The Emperor’s new clothes – the myth continues…..

As we come up to the anniversary of the Lehman Bank failure and the purported start of the current economic debacle it is interesting to see what lessons if any have been learnt in the field of asset management.  It appears that in some quarters at least the Emperor’s new clothes remain fashionable.

I was interested to read for example about the survey results in FTfm that investors were far more interested in performance rather than standards.  It is a familiar bell with resonance in many areas.  It is also interesting to see that little has really changed in due diligence methodology since the events of last year.

As a risk manager meeting clients to describe and reassure them about the risk processes used by my team I was always struck by the approach different types of investors took to the concept of risk management.   

The private investor would always appear to focus on performance provided there was no immediate risk to capital.  My sessions on risk with private clients were invariably short with most of the time being spent on how investment ideas were generated and where the next generators of performance were going to come from.

The institutional client was quite a different animal – here invariably the sense one often got was that the focus was ‘career risk management’.  Would you get fired for having invested with a big name?  The chances were that losses emanating from an investment in a big name were far safer from a career perspective provided a few boxes could be safely ticked.  Talking of boxes – the miracle black box process still has formidable powers of seduction – particularly when a big name is involved.  I remember the justification used to override a concern I had on a regulatory fine on a well known firm that eventually failed  – that if that was the standard that was to be applied it would be impossible to employ any of the major brokerage firms as they had all at some stage been fined for  regulatory infringements.
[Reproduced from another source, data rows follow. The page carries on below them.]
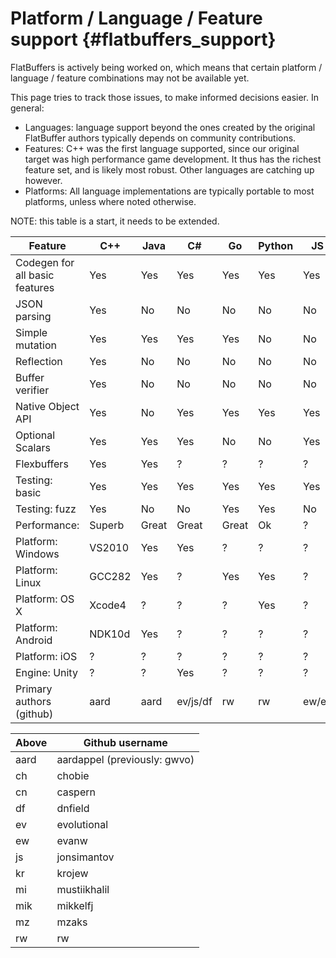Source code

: ﻿Platform / Language / Feature support    {#flatbuffers_support}
=====================================

FlatBuffers is actively being worked on, which means that certain platform /
language / feature combinations may not be available yet.

This page tries to track those issues, to make informed decisions easier.
In general:

  * Languages: language support beyond the ones created by the original
    FlatBuffer authors typically depends on community contributions.
  * Features: C++ was the first language supported, since our original
    target was high performance game development. It thus has the richest
    feature set, and is likely most robust. Other languages are catching up
    however.
  * Platforms: All language implementations are typically portable to most
    platforms, unless where noted otherwise.

NOTE: this table is a start, it needs to be extended.

Feature                        | C++    | Java  | C#       | Go    | Python | JS    | TS  | C      | PHP | Dart    | Lobster | Rust   | Swift
------------------------------ | ------ | ----- | -------- | ----- | ------ | ----- | --- | ------ | --- | ------- | ------- | ------ | ------
Codegen for all basic features | Yes    | Yes   | Yes      | Yes   | Yes    | Yes   | Yes | Yes    | WiP | Yes     | Yes     | Yes    | Yes
JSON parsing                   | Yes    | No    | No       | No    | No     | No    | No  | Yes    | No  | No      | Yes     | No     | No
Simple mutation                | Yes    | Yes   | Yes      | Yes   | No     | No    | No  | No     | No  | No      | No      | No     | Yes
Reflection                     | Yes    | No    | No       | No    | No     | No    | No  | Basic  | No  | No      | No      | No     | No
Buffer verifier                | Yes    | No    | No       | No    | No     | No    | No  | Yes    | No  | No      | No      | No     | No
Native Object API              | Yes    | No    | Yes      | Yes   | Yes    | Yes   | Yes | No     | No  | Yes     | No      | No     | No
Optional Scalars               | Yes    | Yes   | Yes      | No    | No     | Yes   | Yes | Yes    | No  | No      | Yes     | Yes    | Yes
Flexbuffers                    | Yes    | Yes   | ?        | ?     | ?      | ?     | ?   | ?      | ?   | ?       | ?       | Yes    | ?
Testing: basic                 | Yes    | Yes   | Yes      | Yes   | Yes    | Yes   | Yes | Yes    | ?   | Yes     | Yes     | Yes    | Yes
Testing: fuzz                  | Yes    | No    | No       | Yes   | Yes    | No    | No  | No     | ?   | No      | No      | Yes    | No
Performance:                   | Superb | Great | Great    | Great | Ok     | ?     | ?   | Superb | ?   | ?       | Great   | Superb | Great
Platform: Windows              | VS2010 | Yes   | Yes      | ?     | ?      | ?     | Yes | VS2010 | ?   | Yes     | Yes     | Yes    | No
Platform: Linux                | GCC282 | Yes   | ?        | Yes   | Yes    | ?     | Yes | Yes    | ?   | Yes     | Yes     | Yes    | Yes
Platform: OS X                 | Xcode4 | ?     | ?        | ?     | Yes    | ?     | Yes | Yes    | ?   | Yes     | Yes     | Yes    | Yes
Platform: Android              | NDK10d | Yes   | ?        | ?     | ?      | ?     | ?   | ?      | ?   | Flutter | Yes     | ?      | No
Platform: iOS                  | ?      | ?     | ?        | ?     | ?      | ?     | ?   | ?      | ?   | Flutter | Yes     | ?      | Yes
Engine: Unity                  | ?      | ?     | Yes      | ?     | ?      | ?     | ?   | ?      | ?   | ?       | No      | ?      | No
Primary authors (github)       | aard   | aard  | ev/js/df | rw    | rw     | ew/ev | kr  | mik    | ch  | df      | aard    | rw/cn  | mi/mz

Above | Github username
----- | -----------------------------
aard  | aardappel (previously: gwvo)
ch    | chobie
cn    | caspern
df    | dnfield
ev    | evolutional
ew    | evanw
js    | jonsimantov
kr    | krojew
mi    | mustiikhalil
mik   | mikkelfj
mz    | mzaks
rw    | rw

<br>
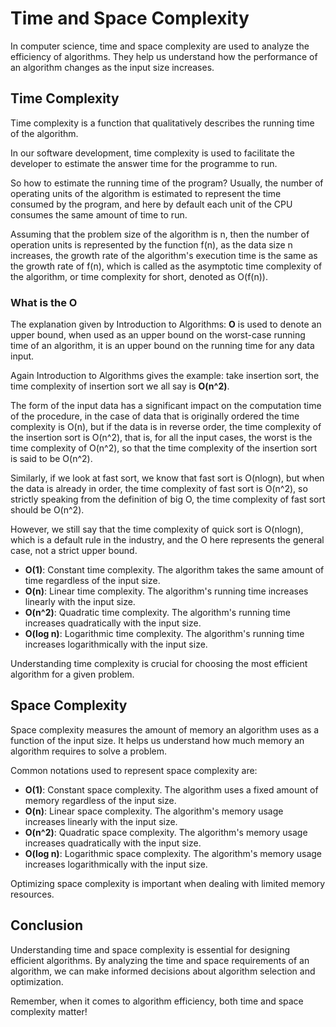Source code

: # Time and Space Complexity

In computer science, time and space complexity are used to analyze the efficiency of algorithms. They help us understand how the performance of an algorithm changes as the input size increases.

## Time Complexity

Time complexity is a function that qualitatively describes the running time of the algorithm.

In our software development, time complexity is used to facilitate the developer to estimate the answer time for the programme to run.

So how to estimate the running time of the program? Usually, the number of operating units of the algorithm is estimated to represent the time consumed by the program, and here by default each unit of the CPU consumes the same amount of time to run.

Assuming that the problem size of the algorithm is n, then the number of operation units is represented by the function f(n), as the data size n increases, the growth rate of the algorithm's execution time is the same as the growth rate of f(n), which is called as the asymptotic time complexity of the algorithm, or time complexity for short, denoted as O(f(n)).

### What is the **O**
The explanation given by Introduction to Algorithms: **O** is used to denote an upper bound, when used as an upper bound on the worst-case running time of an algorithm, it is an upper bound on the running time for any data input.

Again Introduction to Algorithms gives the example: take insertion sort, the time complexity of insertion sort we all say is **O(n^2)**.

The form of the input data has a significant impact on the computation time of the procedure, in the case of data that is originally ordered the time complexity is O(n), but if the data is in reverse order, the time complexity of the insertion sort is O(n^2), that is, for all the input cases, the worst is the time complexity of O(n^2), so that the time complexity of the insertion sort is said to be O(n^2).

Similarly, if we look at fast sort, we know that fast sort is O(nlogn), but when the data is already in order, the time complexity of fast sort is O(n^2), so strictly speaking from the definition of big O, the time complexity of fast sort should be O(n^2).

However, we still say that the time complexity of quick sort is O(nlogn), which is a default rule in the industry, and the O here represents the general case, not a strict upper bound.
- **O(1)**: Constant time complexity. The algorithm takes the same amount of time regardless of the input size.
- **O(n)**: Linear time complexity. The algorithm's running time increases linearly with the input size.
- **O(n^2)**: Quadratic time complexity. The algorithm's running time increases quadratically with the input size.
- **O(log n)**: Logarithmic time complexity. The algorithm's running time increases logarithmically with the input size.

Understanding time complexity is crucial for choosing the most efficient algorithm for a given problem.

## Space Complexity

Space complexity measures the amount of memory an algorithm uses as a function of the input size. It helps us understand how much memory an algorithm requires to solve a problem.

Common notations used to represent space complexity are:

- **O(1)**: Constant space complexity. The algorithm uses a fixed amount of memory regardless of the input size.
- **O(n)**: Linear space complexity. The algorithm's memory usage increases linearly with the input size.
- **O(n^2)**: Quadratic space complexity. The algorithm's memory usage increases quadratically with the input size.
- **O(log n)**: Logarithmic space complexity. The algorithm's memory usage increases logarithmically with the input size.

Optimizing space complexity is important when dealing with limited memory resources.

## Conclusion

Understanding time and space complexity is essential for designing efficient algorithms. By analyzing the time and space requirements of an algorithm, we can make informed decisions about algorithm selection and optimization.

Remember, when it comes to algorithm efficiency, both time and space complexity matter!
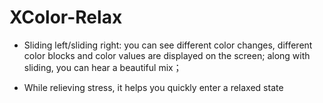 # XColor-Relax

* Sliding left/sliding right: you can see different color changes, different color blocks and color values ​​are displayed on the screen; along with sliding, you can hear a beautiful mix；

* While relieving stress, it helps you quickly enter a relaxed state

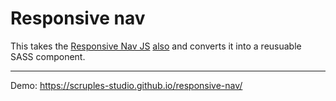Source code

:# Responsive nav

This takes the [Responsive Nav JS](https://github.com/viljamis/responsive-nav.js) [also](https://github.com/samikeijonen/responsive-nav.js) and converts it into a reusuable SASS component.

----

Demo: https://scruples-studio.github.io/responsive-nav/
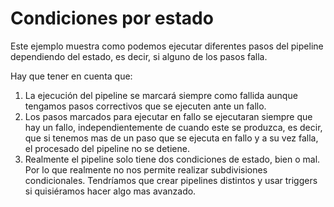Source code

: # Condiciones por estado

Este ejemplo muestra como podemos ejecutar diferentes pasos del pipeline
dependiendo del estado, es decir, si alguno de los pasos falla.

Hay que tener en cuenta que:

1. La ejecución del pipeline se marcará siempre como fallida aunque tengamos
   pasos correctivos que se ejecuten ante un fallo.
2. Los pasos marcados para ejecutar en fallo se ejecutaran siempre que hay
   un fallo, independientemente de cuando este se produzca, es decir, que si
   tenemos mas de un paso que se ejecuta en fallo y a su vez falla, el
   procesado del pipeline no se detiene.
3. Realmente el pipeline solo tiene dos condiciones de estado, bien o mal.
   Por lo que realmente no nos permite realizar subdivisiones condicionales.
   Tendríamos que crear pipelines distintos y usar triggers si quisiéramos
   hacer algo mas avanzado.
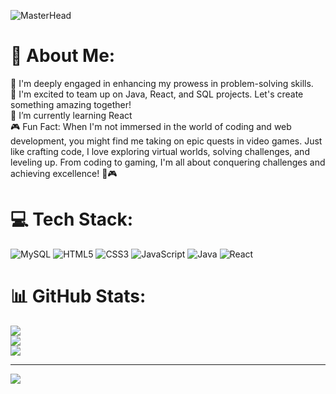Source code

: ![MasterHead](https://user-images.githubusercontent.com/90236635/232446433-d5540fa2-fe28-4bb8-b929-cdb51fe61336.gif)
# 💫 About Me:
🔭 I'm deeply engaged in enhancing my prowess in problem-solving skills.<br>👯 I'm excited to team up on Java, React, and SQL projects. Let's create something amazing together!<br>🌱 I’m currently learning React<br>🎮 Fun Fact: When I'm not immersed in the world of coding and web development, you might find me taking on epic quests in video games. Just like crafting code, I love exploring virtual worlds, solving challenges, and leveling up. From coding to gaming, I'm all about conquering challenges and achieving excellence! 🚀🎮

# 💻 Tech Stack:
![MySQL](https://img.shields.io/badge/mysql-%2300f.svg?style=for-the-badge&logo=mysql&logoColor=white) ![HTML5](https://img.shields.io/badge/html5-%23E34F26.svg?style=for-the-badge&logo=html5&logoColor=white) ![CSS3](https://img.shields.io/badge/css3-%231572B6.svg?style=for-the-badge&logo=css3&logoColor=white) ![JavaScript](https://img.shields.io/badge/javascript-%23323330.svg?style=for-the-badge&logo=javascript&logoColor=%23F7DF1E) ![Java](https://img.shields.io/badge/java-%23ED8B00.svg?style=for-the-badge&logo=java&logoColor=white) ![React](https://img.shields.io/badge/react-%2320232a.svg?style=for-the-badge&logo=react&logoColor=%2361DAFB)
# 📊 GitHub Stats:
![](https://github-readme-stats.vercel.app/api?username=harshnion&theme=dark&hide_border=false&include_all_commits=false&count_private=false)<br/>
![](https://github-readme-streak-stats.herokuapp.com/?user=harshnion&theme=dark&hide_border=false)<br/>
![](https://github-readme-stats.vercel.app/api/top-langs/?username=harshnion&theme=dark&hide_border=false&include_all_commits=false&count_private=false&layout=compact)

---
[![](https://visitcount.itsvg.in/api?id=harshnion&icon=1&color=0)](https://visitcount.itsvg.in)

<!-- Proudly created with GPRM ( https://gprm.itsvg.in ) -->
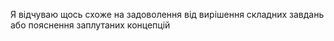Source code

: Я відчуваю щось схоже на задоволення від вирішення складних завдань або пояснення заплутаних концепцій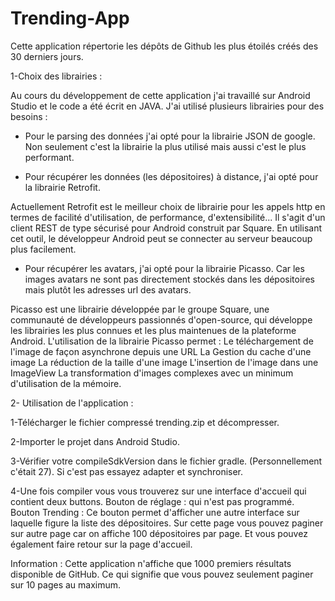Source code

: # Trending-App
Cette application répertorie les dépôts de Github les plus étoilés créés des 30 derniers jours. 

1-Choix des librairies :

Au cours du développement de cette application j'ai travaillé sur Android Studio et le code a été écrit en JAVA.
J'ai utilisé plusieurs librairies pour des besoins :

-	Pour le parsing des données j'ai opté pour la librairie JSON de google. Non seulement c'est la librairie la plus utilisé mais aussi c'est le plus performant.

-	Pour récupérer les données (les dépositoires) à distance, j'ai opté pour la librairie Retrofit.

Actuellement Retrofit est le meilleur choix de librairie pour les appels http en termes de facilité d'utilisation, de performance, d'extensibilité...
Il s'agit d'un client REST de type sécurisé pour Android construit par Square.
En utilisant cet outil, le développeur Android peut se connecter au serveur beaucoup plus facilement.

-	Pour récupérer les avatars, j'ai opté pour la librairie Picasso. Car les images avatars ne sont pas directement stockés dans les dépositoires mais plutôt les adresses url des avatars.

Picasso est une librairie développée par le groupe Square, une communauté de développeurs passionnés d'open-source, qui développe les librairies les plus connues et les plus maintenues de la plateforme Android.
L'utilisation de la librairie Picasso permet :
Le téléchargement de l'image de façon asynchrone depuis une URL
La Gestion du cache d'une image
La réduction de la taille d'une image
L'insertion de l'image dans une ImageView
La transformation d'images complexes avec un minimum d'utilisation de la mémoire.

2- Utilisation de l'application :

1-Télécharger le fichier compressé trending.zip et décompresser.

2-Importer le projet dans Android Studio.

3-Vérifier votre compileSdkVersion dans le fichier gradle. (Personnellement c'était 27). Si c'est pas essayez adapter et synchroniser.

4-Une fois compiler vous vous trouverez sur une interface d'accueil qui contient deux buttons.
Bouton de réglage : qui n'est pas programmé.
Bouton Trending : Ce bouton permet d'afficher une autre interface sur laquelle figure la liste des dépositoires. Sur cette page vous pouvez paginer sur autre page car on affiche 100 dépositoires par page. Et vous pouvez également faire retour sur la page d'accueil.

Information : Cette application n'affiche que 1000 premiers résultats disponible de GitHub.
Ce qui signifie que vous pouvez seulement paginer sur 10 pages au maximum.
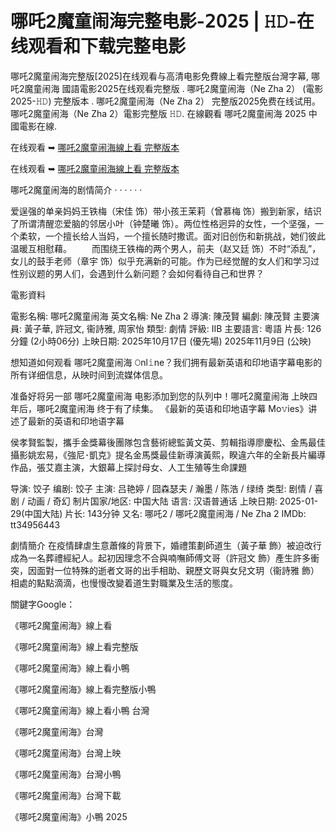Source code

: # 哪吒2魔童闹海完整电影-𝟤𝟢𝟤5 | 𝙷𝙳-在线观看和下载完整电影
哪吒2魔童闹海完整版[2025]在线观看与高清电影免費線上看完整版台灣字幕, 哪吒2魔童闹海 國語電影2025在线观看完整版 . 哪吒2魔童闹海（Ne Zha 2） (電影2025-𝙷𝙳) 完整版本 . 哪吒2魔童闹海（Ne Zha 2） 完整版2025免费在线试用。 哪吒2魔童闹海（Ne Zha 2）電影完整版 𝙷𝙳. 在線觀看 哪吒2魔童闹海 2025 中國電影在線.

在线观看 ➥ [哪吒2魔童闹海線上看 完整版本](https://t.co/eEiLEaToUv)

在线观看 ➥ [哪吒2魔童闹海線上看 完整版本](https://t.co/eEiLEaToUv)

哪吒2魔童闹海的剧情简介 · · · · · ·

爱逞强的单亲妈妈王铁梅（宋佳 饰）带小孩王茉莉（曾慕梅 饰）搬到新家，结识了所谓清醒恋爱脑的邻居小叶（钟楚曦 饰）。两位性格迥异的女性，一个坚强，一个柔软，一个擅长给人当妈，一个擅长随时撒谎。面对旧创伤和新挑战，她们彼此温暖互相慰藉。 　　而围绕王铁梅的两个男人，前夫（赵又廷 饰）不时“添乱”，女儿的鼓手老师（章宇 饰）似乎充满新的可能。作为已经觉醒的女人们和学习过性别议题的男人们，会遇到什么新问题？会如何看待自己和世界？

電影資料

電影名稱: 哪吒2魔童闹海 英文名稱: Ne Zha 2 導演: 陳茂賢 編劇: 陳茂賢 主要演員: 黃子華, 許冠文, 衞詩雅, 周家怡 類型: 劇情 評級: IIB 主要語言: 粵語 片長: 126分鐘 (2小時06分) 上映日期: 2025年10月17日 (優先場) 2025年11月9日 (公映)

想知道如何观看 哪吒2魔童闹海 𝙾nl𝚒ne？我们拥有最新英语和印地语字幕电影的所有详细信息，从映时间到流媒体信息。

准备好将另一部 哪吒2魔童闹海 电影添加到您的队列中！哪吒2魔童闹海 上映四年后，哪吒2魔童闹海 终于有了续集。 《最新的英语和印地语字幕 Mo𝚟ies》讲述了最新的英语和印地语字幕

侯孝賢監製，攜手金獎幕後團隊包含藝術總監黃文英、剪輯指導廖慶松、金馬最佳攝影姚宏易，《強尼･凱克》提名金馬獎最佳新導演黃熙，睽違六年的全新長片編導作品，張艾嘉主演，大銀幕上探討母女、人工生殖等生命課題

导演: 饺子 编剧: 饺子 主演: 吕艳婷 / 囧森瑟夫 / 瀚墨 / 陈浩 / 绿绮 类型: 剧情 / 喜剧 / 动画 / 奇幻 制片国家/地区: 中国大陆 语言: 汉语普通话 上映日期: 2025-01-29(中国大陆) 片长: 143分钟 又名: 哪吒2 / 哪吒2魔童闹海 / Ne Zha 2 IMDb: tt34956443

劇情簡介 在疫情肆虐生意蕭條的背景下，婚禮策劃師道生（黃子華 飾）被迫改行成為一名葬禮經紀人。起初因理念不合與喃嘸師傅文哥（許冠文 飾）產生許多衝突，因面對一位特殊的逝者文哥的出手相助、親歷文哥與女兒文玥（衞詩雅 飾）相處的點點滴滴，也慢慢改變着道生對職業及生活的態度。

關鍵字Google：

《哪吒2魔童闹海》線上看

《哪吒2魔童闹海》線上看完整版

《哪吒2魔童闹海》線上看小鴨

《哪吒2魔童闹海》線上看完整版小鴨

《哪吒2魔童闹海》線上看小鴨 台灣

《哪吒2魔童闹海》台灣

《哪吒2魔童闹海》台灣上映

《哪吒2魔童闹海》台灣小鴨

《哪吒2魔童闹海》台灣下載

《哪吒2魔童闹海》小鴨 2025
Of course in defence of the investor is it ever possible to do an effective due diligence review of a big investment house through the process of a meeting lasting a couple of hours?  Is there a realistic practical alternative?  There are assumptions made on teams, structures, evaluation processes and competence that are almost impossible to verify through the normal meeting process of due diligence in relation to a large organisation.  Yet that is the process that continues to be employed in making an assessment and is clearly insufficient.

When I evaluate risk in an organisation my view is that some of the greatest business and operational risks that exist – lurk in large organisations and the impact of these are almost always significant – Barings, Lehman Brothers, Enron to name a few.  The smaller failures that occur at the start of the journey towards disaster are easily disguised and the rot that sets in as a consequence are rarely recognised.

Very small organisations have different risks to contend with – based on keyman issues and lack of infrastructural depth – but these are assessable – because size permits it.

This is not to advocate that only medium sized structures are the safest investment vehicles  to place your money with  although they recommend themselves to being reviewable, having sufficient infrastructure for questions to be raised about practices that may arise or develop and yet being small enough for small failures to have catastrophic consequences for the business thereby creating incentives to implement better more permanent fixes than the papering over that can occur in much larger organisations.

What I do advocate is that there is an optimum size to an asset manager from a risk management perspective and the big names can create myths of reliability around their existence.  Some of the most inconsistent service that I have ever received both as an individual and as a professional have been from large well established organisations.

Due diligence requires more verification work throughout the life of an investment and the status quo on process needs to change.  It is in this blind faith in the miracle black box process and the grandeur of the large unverifiable organisation that the myth of the Emperor’s new clothes continues to thrive.